▶ _Task prompt_
Write out the material in full, matching each line exactly.

▶ _Excerpted records_
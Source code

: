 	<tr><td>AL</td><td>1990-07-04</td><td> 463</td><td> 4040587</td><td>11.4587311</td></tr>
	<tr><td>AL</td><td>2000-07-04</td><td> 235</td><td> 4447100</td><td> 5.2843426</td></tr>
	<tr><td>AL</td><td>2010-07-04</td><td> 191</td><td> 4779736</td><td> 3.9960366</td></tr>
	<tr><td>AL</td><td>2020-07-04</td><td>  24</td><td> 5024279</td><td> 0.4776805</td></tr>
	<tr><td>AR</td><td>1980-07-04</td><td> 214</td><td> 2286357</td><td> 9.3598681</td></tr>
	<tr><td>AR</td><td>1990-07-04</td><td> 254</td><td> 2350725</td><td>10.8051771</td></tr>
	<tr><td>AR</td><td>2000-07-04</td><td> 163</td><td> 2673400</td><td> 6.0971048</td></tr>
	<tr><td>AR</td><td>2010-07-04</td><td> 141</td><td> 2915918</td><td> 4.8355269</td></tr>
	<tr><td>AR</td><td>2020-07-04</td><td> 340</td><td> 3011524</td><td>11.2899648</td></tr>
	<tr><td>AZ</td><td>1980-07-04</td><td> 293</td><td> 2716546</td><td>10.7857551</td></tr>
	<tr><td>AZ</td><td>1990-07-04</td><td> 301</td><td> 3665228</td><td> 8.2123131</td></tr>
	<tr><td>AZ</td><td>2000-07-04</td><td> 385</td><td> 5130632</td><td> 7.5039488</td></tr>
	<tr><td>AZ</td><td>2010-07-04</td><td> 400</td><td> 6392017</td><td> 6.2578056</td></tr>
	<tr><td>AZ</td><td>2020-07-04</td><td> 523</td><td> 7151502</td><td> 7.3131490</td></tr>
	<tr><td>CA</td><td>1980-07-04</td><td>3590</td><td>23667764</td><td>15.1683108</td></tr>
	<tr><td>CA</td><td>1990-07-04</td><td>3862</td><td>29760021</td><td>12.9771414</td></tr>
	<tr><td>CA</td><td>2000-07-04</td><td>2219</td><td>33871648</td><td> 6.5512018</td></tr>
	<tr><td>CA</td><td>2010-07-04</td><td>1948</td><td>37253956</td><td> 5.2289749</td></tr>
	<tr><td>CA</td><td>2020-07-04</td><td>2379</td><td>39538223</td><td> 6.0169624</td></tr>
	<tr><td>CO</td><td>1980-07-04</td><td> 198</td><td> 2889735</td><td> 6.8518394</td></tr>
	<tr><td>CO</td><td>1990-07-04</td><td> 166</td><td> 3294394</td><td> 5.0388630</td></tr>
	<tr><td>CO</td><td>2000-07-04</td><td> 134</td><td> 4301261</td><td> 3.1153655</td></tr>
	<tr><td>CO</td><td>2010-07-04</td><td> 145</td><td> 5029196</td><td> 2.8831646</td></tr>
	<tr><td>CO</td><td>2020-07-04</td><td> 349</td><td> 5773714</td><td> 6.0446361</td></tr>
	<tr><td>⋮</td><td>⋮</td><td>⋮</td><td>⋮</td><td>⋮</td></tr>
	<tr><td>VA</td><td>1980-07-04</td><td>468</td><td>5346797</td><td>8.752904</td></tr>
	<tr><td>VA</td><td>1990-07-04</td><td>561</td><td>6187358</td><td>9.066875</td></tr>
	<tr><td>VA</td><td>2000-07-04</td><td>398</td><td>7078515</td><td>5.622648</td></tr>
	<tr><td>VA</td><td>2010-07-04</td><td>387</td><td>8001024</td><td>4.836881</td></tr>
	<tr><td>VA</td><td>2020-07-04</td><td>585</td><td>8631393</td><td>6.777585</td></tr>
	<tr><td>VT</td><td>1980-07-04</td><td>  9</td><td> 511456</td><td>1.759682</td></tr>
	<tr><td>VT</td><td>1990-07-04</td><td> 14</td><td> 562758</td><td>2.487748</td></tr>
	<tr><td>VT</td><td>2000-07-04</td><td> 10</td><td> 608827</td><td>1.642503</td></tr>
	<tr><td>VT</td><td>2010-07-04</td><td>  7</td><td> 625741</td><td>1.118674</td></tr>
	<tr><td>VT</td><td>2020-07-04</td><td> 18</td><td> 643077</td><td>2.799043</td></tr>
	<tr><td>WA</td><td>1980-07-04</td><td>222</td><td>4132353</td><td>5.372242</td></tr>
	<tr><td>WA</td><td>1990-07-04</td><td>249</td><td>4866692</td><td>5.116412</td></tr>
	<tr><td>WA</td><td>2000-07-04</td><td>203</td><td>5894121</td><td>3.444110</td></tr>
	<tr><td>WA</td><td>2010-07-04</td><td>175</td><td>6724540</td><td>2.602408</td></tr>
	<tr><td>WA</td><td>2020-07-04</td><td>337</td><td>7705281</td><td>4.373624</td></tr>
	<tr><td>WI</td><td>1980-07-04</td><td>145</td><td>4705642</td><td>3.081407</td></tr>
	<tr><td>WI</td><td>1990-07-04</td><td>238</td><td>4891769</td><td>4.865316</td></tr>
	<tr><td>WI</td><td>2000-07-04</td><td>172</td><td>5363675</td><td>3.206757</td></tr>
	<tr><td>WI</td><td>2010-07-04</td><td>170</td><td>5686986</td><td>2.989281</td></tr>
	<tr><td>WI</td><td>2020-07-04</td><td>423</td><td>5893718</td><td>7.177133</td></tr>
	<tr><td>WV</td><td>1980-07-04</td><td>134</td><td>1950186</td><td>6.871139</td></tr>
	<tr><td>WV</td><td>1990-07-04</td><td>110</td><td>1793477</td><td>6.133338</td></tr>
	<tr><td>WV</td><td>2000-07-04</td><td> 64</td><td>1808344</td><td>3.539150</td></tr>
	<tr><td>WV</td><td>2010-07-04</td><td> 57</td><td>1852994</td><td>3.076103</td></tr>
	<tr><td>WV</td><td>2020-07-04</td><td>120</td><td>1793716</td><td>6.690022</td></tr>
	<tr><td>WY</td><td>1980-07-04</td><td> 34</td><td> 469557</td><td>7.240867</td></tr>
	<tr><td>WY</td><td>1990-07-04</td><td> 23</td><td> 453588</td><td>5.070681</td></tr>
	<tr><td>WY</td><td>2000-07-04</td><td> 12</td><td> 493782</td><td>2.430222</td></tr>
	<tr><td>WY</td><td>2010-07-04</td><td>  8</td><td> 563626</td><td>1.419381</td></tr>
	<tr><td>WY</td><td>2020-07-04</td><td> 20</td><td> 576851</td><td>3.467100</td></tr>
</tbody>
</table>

▶ _Solution to this task_
Source code

: 	<tr><td>AL</td><td>1990-07-04</td><td> 463</td><td> 4040587</td><td>11.4587311</td></tr>
	<tr><td>AL</td><td>2000-07-04</td><td> 235</td><td> 4447100</td><td> 5.2843426</td></tr>
	<tr><td>AL</td><td>2010-07-04</td><td> 191</td><td> 4779736</td><td> 3.9960366</td></tr>
	<tr><td>AL</td><td>2020-07-04</td><td>  24</td><td> 5024279</td><td> 0.4776805</td></tr>
	<tr><td>AR</td><td>1980-07-04</td><td> 214</td><td> 2286357</td><td> 9.3598681</td></tr>
	<tr><td>AR</td><td>1990-07-04</td><td> 254</td><td> 2350725</td><td>10.8051771</td></tr>
	<tr><td>AR</td><td>2000-07-04</td><td> 163</td><td> 2673400</td><td> 6.0971048</td></tr>
	<tr><td>AR</td><td>2010-07-04</td><td> 141</td><td> 2915918</td><td> 4.8355269</td></tr>
	<tr><td>AR</td><td>2020-07-04</td><td> 340</td><td> 3011524</td><td>11.2899648</td></tr>
	<tr><td>AZ</td><td>1980-07-04</td><td> 293</td><td> 2716546</td><td>10.7857551</td></tr>
	<tr><td>AZ</td><td>1990-07-04</td><td> 301</td><td> 3665228</td><td> 8.2123131</td></tr>
	<tr><td>AZ</td><td>2000-07-04</td><td> 385</td><td> 5130632</td><td> 7.5039488</td></tr>
	<tr><td>AZ</td><td>2010-07-04</td><td> 400</td><td> 6392017</td><td> 6.2578056</td></tr>
	<tr><td>AZ</td><td>2020-07-04</td><td> 523</td><td> 7151502</td><td> 7.3131490</td></tr>
	<tr><td>CA</td><td>1980-07-04</td><td>3590</td><td>23667764</td><td>15.1683108</td></tr>
	<tr><td>CA</td><td>1990-07-04</td><td>3862</td><td>29760021</td><td>12.9771414</td></tr>
	<tr><td>CA</td><td>2000-07-04</td><td>2219</td><td>33871648</td><td> 6.5512018</td></tr>
	<tr><td>CA</td><td>2010-07-04</td><td>1948</td><td>37253956</td><td> 5.2289749</td></tr>
	<tr><td>CA</td><td>2020-07-04</td><td>2379</td><td>39538223</td><td> 6.0169624</td></tr>
	<tr><td>CO</td><td>1980-07-04</td><td> 198</td><td> 2889735</td><td> 6.8518394</td></tr>
	<tr><td>CO</td><td>1990-07-04</td><td> 166</td><td> 3294394</td><td> 5.0388630</td></tr>
	<tr><td>CO</td><td>2000-07-04</td><td> 134</td><td> 4301261</td><td> 3.1153655</td></tr>
	<tr><td>CO</td><td>2010-07-04</td><td> 145</td><td> 5029196</td><td> 2.8831646</td></tr>
	<tr><td>CO</td><td>2020-07-04</td><td> 349</td><td> 5773714</td><td> 6.0446361</td></tr>
	<tr><td>⋮</td><td>⋮</td><td>⋮</td><td>⋮</td><td>⋮</td></tr>
	<tr><td>VA</td><td>1980-07-04</td><td>468</td><td>5346797</td><td>8.752904</td></tr>
	<tr><td>VA</td><td>1990-07-04</td><td>561</td><td>6187358</td><td>9.066875</td></tr>
	<tr><td>VA</td><td>2000-07-04</td><td>398</td><td>7078515</td><td>5.622648</td></tr>
	<tr><td>VA</td><td>2010-07-04</td><td>387</td><td>8001024</td><td>4.836881</td></tr>
	<tr><td>VA</td><td>2020-07-04</td><td>585</td><td>8631393</td><td>6.777585</td></tr>
	<tr><td>VT</td><td>1980-07-04</td><td>  9</td><td> 511456</td><td>1.759682</td></tr>
	<tr><td>VT</td><td>1990-07-04</td><td> 14</td><td> 562758</td><td>2.487748</td></tr>
	<tr><td>VT</td><td>2000-07-04</td><td> 10</td><td> 608827</td><td>1.642503</td></tr>
	<tr><td>VT</td><td>2010-07-04</td><td>  7</td><td> 625741</td><td>1.118674</td></tr>
	<tr><td>VT</td><td>2020-07-04</td><td> 18</td><td> 643077</td><td>2.799043</td></tr>
	<tr><td>WA</td><td>1980-07-04</td><td>222</td><td>4132353</td><td>5.372242</td></tr>
	<tr><td>WA</td><td>1990-07-04</td><td>249</td><td>4866692</td><td>5.116412</td></tr>
	<tr><td>WA</td><td>2000-07-04</td><td>203</td><td>5894121</td><td>3.444110</td></tr>
	<tr><td>WA</td><td>2010-07-04</td><td>175</td><td>6724540</td><td>2.602408</td></tr>
	<tr><td>WA</td><td>2020-07-04</td><td>337</td><td>7705281</td><td>4.373624</td></tr>
	<tr><td>WI</td><td>1980-07-04</td><td>145</td><td>4705642</td><td>3.081407</td></tr>
	<tr><td>WI</td><td>1990-07-04</td><td>238</td><td>4891769</td><td>4.865316</td></tr>
	<tr><td>WI</td><td>2000-07-04</td><td>172</td><td>5363675</td><td>3.206757</td></tr>
	<tr><td>WI</td><td>2010-07-04</td><td>170</td><td>5686986</td><td>2.989281</td></tr>
	<tr><td>WI</td><td>2020-07-04</td><td>423</td><td>5893718</td><td>7.177133</td></tr>
	<tr><td>WV</td><td>1980-07-04</td><td>134</td><td>1950186</td><td>6.871139</td></tr>
	<tr><td>WV</td><td>1990-07-04</td><td>110</td><td>1793477</td><td>6.133338</td></tr>
	<tr><td>WV</td><td>2000-07-04</td><td> 64</td><td>1808344</td><td>3.539150</td></tr>
	<tr><td>WV</td><td>2010-07-04</td><td> 57</td><td>1852994</td><td>3.076103</td></tr>
	<tr><td>WV</td><td>2020-07-04</td><td>120</td><td>1793716</td><td>6.690022</td></tr>
	<tr><td>WY</td><td>1980-07-04</td><td> 34</td><td> 469557</td><td>7.240867</td></tr>
	<tr><td>WY</td><td>1990-07-04</td><td> 23</td><td> 453588</td><td>5.070681</td></tr>
	<tr><td>WY</td><td>2000-07-04</td><td> 12</td><td> 493782</td><td>2.430222</td></tr>
	<tr><td>WY</td><td>2010-07-04</td><td>  8</td><td> 563626</td><td>1.419381</td></tr>
	<tr><td>WY</td><td>2020-07-04</td><td> 20</td><td> 576851</td><td>3.467100</td></tr>
</tbody>
</table>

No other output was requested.